# [Task brief]
Return the whole listing exactly, omitting the pictures.

╭─ Supplied records

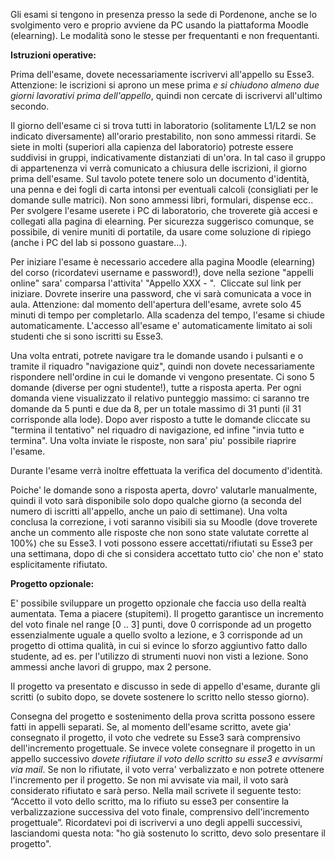 Gli esami si tengono in presenza presso la sede di Pordenone, anche se lo svolgimento vero e proprio avviene da PC usando la piattaforma Moodle (elearning). Le modalità sono le stesse per frequentanti e non frequentanti.  

  

**Istruzioni operative:**  

Prima dell'esame, dovete necessariamente iscrivervi all'appello su Esse3. Attenzione: le iscrizioni si aprono un mese prima _e si chiudono almeno due giorni lavorativi prima dell'appello_, quindi non cercate di iscrivervi all'ultimo secondo.

Il giorno dell'esame ci si trova tutti in laboratorio (solitamente L1/L2 se non indicato diversamente) all'orario prestabilito, non sono ammessi ritardi. Se siete in molti (superiori alla capienza del laboratorio) potreste essere suddivisi in gruppi, indicativamente distanziati di un'ora. In tal caso il gruppo di appartenenza vi verrà comunicato a chiusura delle iscrizioni, il giorno prima dell'esame. Sul tavolo potete tenere solo un documento d'identità, una penna e dei fogli di carta intonsi per eventuali calcoli (consigliati per le domande sulle matrici). Non sono ammessi libri, formulari, dispense ecc.. Per svolgere l'esame userete i PC di laboratorio, che troverete già accesi e collegati alla pagina di elearning. Per sicurezza suggerisco comunque, se possibile, di venire muniti di portatile, da usare come soluzione di ripiego (anche i PC del lab si possono guastare...).

Per iniziare l'esame è necessario accedere alla pagina Moodle (elearning) del corso (ricordatevi username e password!), dove nella sezione "appelli online" sara' comparsa l'attivita' "Appello XXX - <data>".  Cliccate sul link per iniziare. Dovrete inserire una password, che vi sarà comunicata a voce in aula. Attenzione: dal momento dell'apertura dell'esame, avrete solo 45 minuti di tempo per completarlo. Alla scadenza del tempo, l'esame si chiude automaticamente. L'accesso all'esame e' automaticamente limitato ai soli studenti che si sono iscritti su Esse3.

Una volta entrati, potrete navigare tra le domande usando i pulsanti <precedente> e <successiva> o tramite il riquadro "navigazione quiz", quindi non dovete necessariamente rispondere nell'ordine in cui le domande vi vengono presentate. Ci sono 5 domande (diverse per ogni studente!), tutte a risposta aperta. Per ogni domanda viene visualizzato il relativo punteggio massimo: ci saranno tre domande da 5 punti e due da 8, per un totale massimo di 31 punti (il 31 corrisponde alla lode). Dopo aver risposto a tutte le domande cliccate su "termina il tentativo" nel riquadro di navigazione, ed infine "invia tutto e termina". Una volta inviate le risposte, non sara' piu' possibile riaprire l'esame.

Durante l'esame verrà inoltre effettuata la verifica del documento d'identità.

Poiche' le domande sono a risposta aperta, dovro' valutarle manualmente, quindi il voto sarà disponibile solo dopo qualche giorno (a seconda del numero di iscritti all'appello, anche un paio di settimane). Una volta conclusa la correzione, i voti saranno visibili sia su Moodle (dove troverete anche un commento alle risposte che non sono state valutate corrette al 100%) che su Esse3. I voti possono essere accettati/rifiutati su Esse3 per una settimana, dopo di che si considera accettato tutto cio' che non e' stato esplicitamente rifiutato.

  

**Progetto opzionale:**

E' possibile sviluppare un progetto opzionale che faccia uso della realtà aumentata. Tema a piacere (stupitemi). Il progetto garantisce un incremento del voto finale nel range [0 .. 3] punti, dove 0 corrisponde ad un progetto essenzialmente uguale a quello svolto a lezione, e 3 corrisponde ad un progetto di ottima qualità, in cui si evince lo sforzo aggiuntivo fatto dallo studente, ad es. per l'utilizzo di strumenti nuovi non visti a lezione. Sono ammessi anche lavori di gruppo, max 2 persone.

Il progetto va presentato e discusso in sede di appello d'esame, durante gli scritti (o subito dopo, se dovete sostenere lo scritto nello stesso giorno).

Consegna del progetto e sostenimento della prova scritta possono essere fatti in appelli separati. Se, al momento dell'esame scritto, avete gia' consegnato il progetto, il voto che vedrete su Esse3 sarà comprensivo dell'incremento progettuale. Se invece volete consegnare il progetto in un appello successivo *dovete rifiutare il voto dello scritto su esse3 e avvisarmi via mail*. Se non lo rifiutate, il voto verra' verbalizzato e non potrete ottenere l'incremento per il progetto. Se non mi avvisate via mail, il voto sarà considerato rifiutato e sarà perso. Nella mail scrivete il seguente testo: “Accetto il voto dello scritto, ma lo rifiuto su esse3 per consentire la verbalizzazione successiva del voto finale, comprensivo dell'incremento progettuale”. Ricordatevi poi di iscrivervi a uno degli appelli successivi, lasciandomi questa nota: "ho già sostenuto lo scritto, devo solo presentare il progetto".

╰─

# [Solution to the problem]
 Gli esami si tengono in presenza presso la sede di Pordenone, anche se lo svolgimento vero e proprio avviene da PC usando la piattaforma Moodle (elearning). Le modalità sono le stesse per frequentanti e non frequentanti.  

  

**Istruzioni operative:**  

Prima dell'esame, dovete necessariamente iscrivervi all'appello su Esse3. Attenzione: le iscrizioni si aprono un mese prima _e si chiudono almeno due giorni lavorativi prima dell'appello_, quindi non cercate di iscrivervi all'ultimo secondo.

Il giorno dell'esame ci si trova tutti in laboratorio (solitamente L1/L2 se non indicato diversamente) all'orario prestabilito, non sono ammessi ritardi. Se siete in molti (superiori alla capienza del laboratorio) potreste essere suddivisi in gruppi, indicativamente distanziati di un'ora. In tal caso il gruppo di appartenenza vi verrà comunicato a chiusura delle iscrizioni, il giorno prima dell'esame. Sul tavolo potete tenere solo un documento d'identità, una penna e dei fogli di carta intonsi per eventuali calcoli (consigliati per le domande sulle matrici). Non sono ammessi libri, formulari, dispense ecc.. Per svolgere l'esame userete i PC di laboratorio, che troverete già accesi e collegati alla pagina di elearning. Per sicurezza suggerisco comunque, se possibile, di venire muniti di portatile, da usare come soluzione di ripiego (anche i PC del lab si possono guastare...).

Per iniziare l'esame è necessario accedere alla pagina Moodle (elearning) del corso (ricordatevi username e password!), dove nella sezione "appelli online" sara' comparsa l'attivita' "Appello XXX - <data>".  Cliccate sul link per iniziare. Dovrete inserire una password, che vi sarà comunicata a voce in aula. Attenzione: dal momento dell'apertura dell'esame, avrete solo 45 minuti di tempo per completarlo. Alla scadenza del tempo, l'esame si chiude automaticamente. L'accesso all'esame e' automaticamente limitato ai soli studenti che si sono iscritti su Esse3.

Una volta entrati, potrete navigare tra le domande usando i pulsanti <precedente> e <successiva> o tramite il riquadro "navigazione quiz", quindi non dovete necessariamente rispondere nell'ordine in cui le domande vi vengono presentate. Ci sono 5 domande (diverse per ogni studente!), tutte a risposta aperta. Per ogni domanda viene visualizzato il relativo punteggio massimo: ci saranno tre domande da 5 punti e due da 8, per un totale massimo di 31 punti (il 31 corrisponde alla lode). Dopo aver risposto a tutte le domande cliccate su "termina il tentativo" nel riquadro di navigazione, ed infine "invia tutto e termina". Una volta inviate le risposte, non sara' piu' possibile riaprire l'esame.

Durante l'esame verrà inoltre effettuata la verifica del documento d'identità.

Poiche' le domande sono a risposta aperta, dovro' valutarle manualmente, quindi il voto sarà disponibile solo dopo qualche giorno (a seconda del numero di iscritti all'appello, anche un paio di settimane). Una volta conclusa la correzione, i voti saranno visibili sia su Moodle (dove troverete anche un commento alle risposte che non sono state valutate corrette al 100%) che su Esse3. I voti possono essere accettati/rifiutati su Esse3 per una settimana, dopo di che si considera accettato tutto cio' che non e' stato esplicitamente rifiutato.

  

**Progetto opzionale:**

E' possibile sviluppare un progetto opzionale che faccia uso della realtà aumentata. Tema a piacere (stupitemi). Il progetto garantisce un incremento del voto finale nel range [0 .. 3] punti, dove 0 corrisponde ad un progetto essenzialmente uguale a quello svolto a lezione, e 3 corrisponde ad un progetto di ottima qualità, in cui si evince lo sforzo aggiuntivo fatto dallo studente, ad es. per l'utilizzo di strumenti nuovi non visti a lezione. Sono ammessi anche lavori di gruppo, max 2 persone.

Il progetto va presentato e discusso in sede di appello d'esame, durante gli scritti (o subito dopo, se dovete sostenere lo scritto nello stesso giorno).

Consegna del progetto e sostenimento della prova scritta possono essere fatti in appelli separati. Se, al momento dell'esame scritto, avete gia' consegnato il progetto, il voto che vedrete su Esse3 sarà comprensivo dell'incremento progettuale. Se invece volete consegnare il progetto in un appello successivo *dovete rifiutare il voto dello scritto su esse3 e avvisarmi via mail*. Se non lo rifiutate, il voto verra' verbalizzato e non potrete ottenere l'incremento per il progetto. Se non mi avvisate via mail, il voto sarà considerato rifiutato e sarà perso. Nella mail scrivete il seguente testo: “Accetto il voto dello scritto, ma lo rifiuto su esse3 per consentire la verbalizzazione successiva del voto finale, comprensivo dell'incremento progettuale”. Ricordatevi poi di iscrivervi a uno degli appelli successivi, lasciandomi questa nota: "ho già sostenuto lo scritto, devo solo presentare il progetto".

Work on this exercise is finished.